◆ WHAT TO WORK ON
Every line of the entries below that includes "subsection" belongs in the answer, copied as written.

[Stored data]
--*--

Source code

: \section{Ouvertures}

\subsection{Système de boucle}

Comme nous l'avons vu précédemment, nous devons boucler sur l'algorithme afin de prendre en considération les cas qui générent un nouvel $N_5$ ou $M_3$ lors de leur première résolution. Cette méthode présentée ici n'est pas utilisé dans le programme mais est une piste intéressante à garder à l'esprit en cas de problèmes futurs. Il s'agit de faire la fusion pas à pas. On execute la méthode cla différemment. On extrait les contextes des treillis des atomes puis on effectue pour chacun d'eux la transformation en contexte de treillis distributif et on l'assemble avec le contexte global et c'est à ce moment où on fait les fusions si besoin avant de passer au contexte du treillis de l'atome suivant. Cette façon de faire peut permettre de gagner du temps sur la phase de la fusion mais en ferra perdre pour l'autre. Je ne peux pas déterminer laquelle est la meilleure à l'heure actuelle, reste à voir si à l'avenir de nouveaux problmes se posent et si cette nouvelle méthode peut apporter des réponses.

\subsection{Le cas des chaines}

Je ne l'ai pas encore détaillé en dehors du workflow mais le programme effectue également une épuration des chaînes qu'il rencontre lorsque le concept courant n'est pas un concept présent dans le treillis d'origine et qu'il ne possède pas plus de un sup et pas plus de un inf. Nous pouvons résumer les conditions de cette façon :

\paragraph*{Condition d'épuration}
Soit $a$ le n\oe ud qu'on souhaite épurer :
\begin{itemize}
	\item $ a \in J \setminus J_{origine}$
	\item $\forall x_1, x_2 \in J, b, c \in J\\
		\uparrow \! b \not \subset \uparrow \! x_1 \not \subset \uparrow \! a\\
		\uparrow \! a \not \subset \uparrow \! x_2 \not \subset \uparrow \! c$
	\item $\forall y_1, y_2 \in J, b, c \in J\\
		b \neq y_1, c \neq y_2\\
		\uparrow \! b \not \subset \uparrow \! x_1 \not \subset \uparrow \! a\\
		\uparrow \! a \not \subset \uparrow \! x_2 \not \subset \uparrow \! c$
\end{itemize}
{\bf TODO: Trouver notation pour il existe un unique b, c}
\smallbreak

--*--

◆ WRITTEN REPLY
\subsection{Système de boucle}
\subsection{Le cas des chaines}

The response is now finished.